I was once the president of the catholic society (now consider myself as the advisor to the society) in my campus. All of us (the members and I) will meet up every week to have prayers & devotion( eg: rosary, novena to the mother of perpetual help). Before we start our meeting on a particular day, usually, we will start it with an opening prayer. I think most of the students don't really like to lead in prayer, regardless of whether that is an opening prayer or closing prayer. The reason being is that most of us do not know what to pray or what to say in front of the crowd. Same like me, as a facilitator, when I first stand in front of the crowd to lead in prayer. I think most of us are facing the same problem together with the disciples in those day. we have the same commonality that "WE DO NOT KNOW HOW TO PRAY". Precisely, I guess most of us do not know what is the correct word that we should utter or using in our prayer.

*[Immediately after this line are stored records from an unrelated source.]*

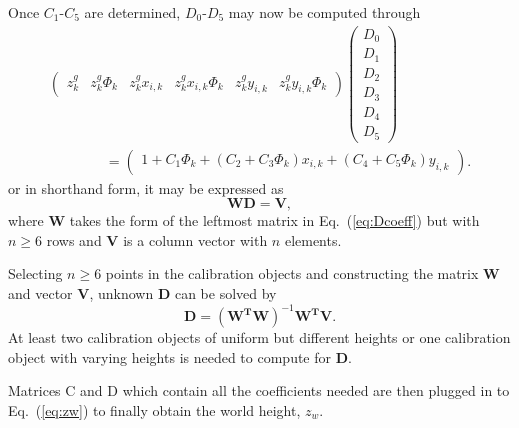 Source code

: Once $C_1$-$C_5$ are determined, $D_0$-$D_5$ may now be computed through
\begin{align}
	\begin{pmatrix}
		z^g_k & z^g_k\Phi_k & z^g_k x_{i,k} & z^g_kx_{i,k}\Phi_k & z^g_k y_{i,k} & z^g_k y_{i,k}\Phi_k 
	\end{pmatrix}
	\begin{pmatrix}
		D_0\\D_1\\D_2\\D_3\\D_4\\D_5
	\end{pmatrix}
	\nonumber\\ \qquad \qquad= 
	\begin{pmatrix}
		1 + C_1\Phi_k + (C_2 + C_3\Phi_k)x_{i,k} + (C_4+C_5\Phi_k)y_{i,k}
	\end{pmatrix}
	.
	\label{eq:Dcoeff}
\end{align}
or in shorthand form, it may be expressed as
\begin{equation}
	\mathbf{WD}=\mathbf{V},
	\label{eq:Dcoeffshort}
\end{equation}
where $\mathbf{W}$ takes the form of the leftmost matrix in Eq.~(\ref{eq:Dcoeff}) but with $n\geq6$ rows and $\mathbf{V}$ is a column vector with $n$ elements.

Selecting $n\geq6$ points in the calibration objects and constructing the matrix $\mathbf W$ and vector $\mathbf V$, unknown $\mathbf{D}$ can be solved by
\begin{equation}
	\mathbf{D}=(\mathbf{W^TW})^{-1}\mathbf{W^TV}.
\end{equation}
At least two calibration objects of uniform but different heights or one calibration object with varying heights is needed to compute for $\mathbf{D}$.

Matrices C and D which contain all the coefficients needed are then plugged in to Eq.~(\ref{eq:zw}) to finally obtain the world height, $z_w$.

We want to pray, but how can we pray?

In today's gospel," Jesus was praying in a certain place, and when he had finished, one of his disciples said to him,
“Lord, teach us to pray just as John taught his disciples.”  He said to them, “When you pray, say:Father, hallowed be your name, your kingdom come.
Give us each day our daily bread
and forgive us our sins for we ourselves forgive everyone in debt to us,
and do not subject us to the final test.” (LK11:1-4)

When Jesus taught his disciples to pray he gave them the disciple's prayer, what we call the Our Father or Lord's Prayer. What does Jesus' prayer tell us about God and about ourselves? First, it tells us that God is both Father in being the Creator and Author of all that he has made, the first origin of everything and transcendent authority, and he is eternally Father by his relationship to his only begotten Son who, reciprocally is Son only in relation to his Father (Matthew 11:27). All fatherhood and motherhood is derived from him (Ephesians 3:14-15). In the Lord Jesus Christ we are spiritually reborn and made new, and we become the adopted children of God (John 1:12-13; 3:3).

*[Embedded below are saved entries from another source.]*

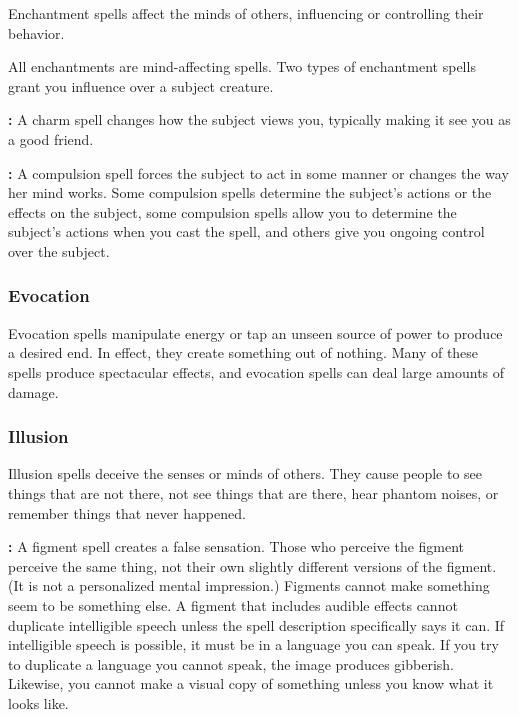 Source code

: Enchantment spells affect the minds of others, influencing or controlling their 
behavior.

All enchantments are mind-affecting spells. Two types of enchantment spells grant 
you influence over a subject creature.

\textbf{:} A charm spell changes how the subject views you, typically making 
it see you as a good friend.

\textbf{:} A compulsion spell forces the subject to act in some manner 
or changes the way her mind works. Some compulsion spells determine the subject's 
actions or the effects on the subject, some compulsion spells allow you to determine 
the subject's actions when you cast the spell, and others give you ongoing control 
over the subject.

\subsubsection{Evocation}

Evocation spells manipulate energy or tap an unseen source of power to produce 
a desired end. In effect, they create something out of nothing. Many of these spells 
produce spectacular effects, and evocation spells can deal large amounts of damage.

\subsubsection{Illusion}

Illusion spells deceive the senses or minds of others. They cause people to see 
things that are not there, not see things that are there, hear phantom noises, 
or remember things that never happened.

\textbf{:} A figment spell creates a false sensation. Those who perceive 
the figment perceive the same thing, not their own slightly different versions 
of the figment. (It is not a personalized mental impression.) Figments cannot make 
something seem to be something else. A figment that includes audible effects cannot 
duplicate intelligible speech unless the spell description specifically says it 
can. If intelligible speech is possible, it must be in a language you can speak. 
If you try to duplicate a language you cannot speak, the image produces gibberish. 
Likewise, you cannot make a visual copy of something unless you know what it looks 
like.

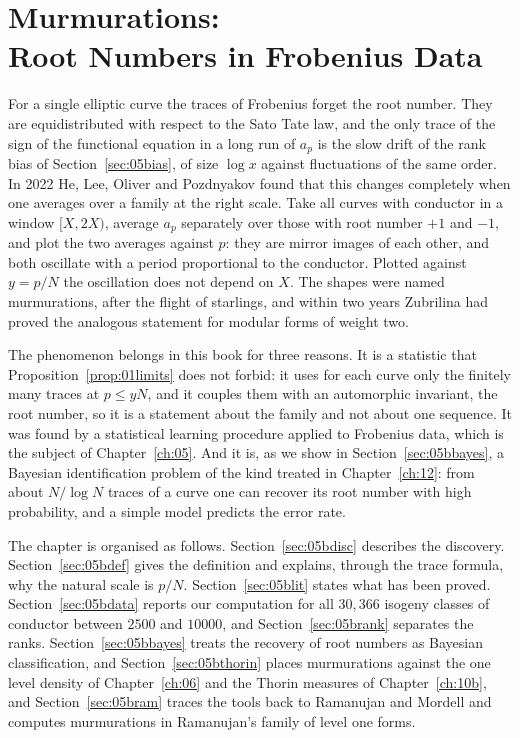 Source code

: \chapter[Murmurations: Root Numbers in Frobenius Data]{Murmurations:\\ Root Numbers in Frobenius Data}\label{ch:05b}

For a single elliptic curve the traces of Frobenius forget the root number. They are equidistributed with respect to the Sato Tate law, and the only trace of the sign of the functional equation in a long run of $a_p$ is the slow drift of the rank bias of Section~\ref{sec:05bias}, of size $\log x$ against fluctuations of the same order. In 2022 He, Lee, Oliver and Pozdnyakov \cite{hlop2022} found that this changes completely when one averages over a family at the right scale. Take all curves with conductor in a window $[X,2X)$, average $a_p$ separately over those with root number $+1$ and $-1$, and plot the two averages against $p$: they are mirror images of each other, and both oscillate with a period proportional to the conductor. Plotted against $y=p/N$ the oscillation does not depend on $X$. The shapes were named murmurations, after the flight of starlings, and within two years Zubrilina \cite{zubrilina2023} had proved the analogous statement for modular forms of weight two.

The phenomenon belongs in this book for three reasons. It is a statistic that Proposition~\ref{prop:01limits} does not forbid: it uses for each curve only the finitely many traces at $p\le yN$, and it couples them with an automorphic invariant, the root number, so it is a statement about the family and not about one sequence. It was found by a statistical learning procedure applied to Frobenius data, which is the subject of Chapter~\ref{ch:05}. And it is, as we show in Section~\ref{sec:05bbayes}, a Bayesian identification problem of the kind treated in Chapter~\ref{ch:12}: from about $N/\log N$ traces of a curve one can recover its root number with high probability, and a simple model predicts the error rate.

The chapter is organised as follows. Section~\ref{sec:05bdisc} describes the discovery. Section~\ref{sec:05bdef} gives the definition and explains, through the trace formula, why the natural scale is $p/N$. Section~\ref{sec:05blit} states what has been proved. Section~\ref{sec:05bdata} reports our computation for all $30{,}366$ isogeny classes of conductor between $2500$ and $10000$, and Section~\ref{sec:05brank} separates the ranks. Section~\ref{sec:05bbayes} treats the recovery of root numbers as Bayesian classification, and Section~\ref{sec:05bthorin} places murmurations against the one level density of Chapter~\ref{ch:06} and the Thorin measures of Chapter~\ref{ch:10b}, and Section~\ref{sec:05bram} traces the tools back to Ramanujan and Mordell and computes murmurations in Ramanujan's family of level one forms.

Jesus teaches us to address God as "our Father" and to confidently ask him for the things we need to live as his sons and daughters. We can approach God our Father with confidence and boldness because Jesus Christ has opened the way to heaven for us through his death and resurrection. When we ask God for help, he fortunately does not give us what we deserve. Instead, he responds with grace and mercy. He is kind and forgiving towards us and he expects us to treat our neighbor the same. We can pray with expectant faith because our heavenly Father loves us and treats us as his children. He delights to give us what is good. His love and grace transforms us and makes us like himself. Through his grace and power we can love and serve one another as Jesus taught with grace, mercy, and loving-kindness. 

Now, do you treat others as they deserve, or do you treat them as the Lord would with grace and mercy? Jesus' prayer includes an injunction that we must ask God to forgive us in proportion as we forgive those who have wronged us. Are you ready to forgive as Jesus forgives?

If a neighbor can be imposed upon and coerced into giving bread in the middle of the night, will not God, our heavenly Father and provider, also treat us with kind  and generous care no matter how troubling or inconvenient the circumstances might appear? Jesus states emphatically, How much more will the heavenly Father give! St. Augustine of Hippo (340-425 AD) reminds us that "God, who does not sleep and who awakens us from sleep that we may ask, gives much more graciously." The Lord Jesus assures us that we can bring our needs to our heavenly Father who is always ready to give not only what we need, but more than we can ask. God gives the best he has. He freely pours out the blessing of his Holy Spirit upon us so that we may be filled with the abundance of his provision. Do you approach your heavenly Father with confidence in his mercy and kindness towards you?

Pope John Paul II, at the end of his first encyclical letter, The Redeemer of Man, maintained that our prayer must be "great, intense, and growing." He also emphasized that the Lord wants our prayer to be combined with fasting, for the Lord has decided at this time to make prayer and fasting the first and most effective weapons against our culture of death (The Gospel of Life, 100). According to these criteria, is your prayer life satisfactory to the Lord?

To pray as the Lord wants us to pray, we must see God as our loving Father. That is the first thing Jesus taught us about prayer (see Lk 11:2). We must be aware that our Father sees our prayer and fasting (Mt 6:6, 18). Abraham stopped short in his prayer for the cities of Sodom and Gomorrah to be spared destruction. His prayer was limited because he:

  • wasn't sure whether God was just (see Gn 18:25),
  • was even less sure of God's mercy, and
  • projected his own interior conflicts onto God and thereby accused God of being impatient (Gn 18:30) and angry (Gn 18:32).

Abraham had little concept of God being a loving Father, and he prayed and did not pray accordingly.

We who are in Christ can and must pray always with loving, tender confidence in our Father. In that way, we will pray as we ought (Rm 8:26).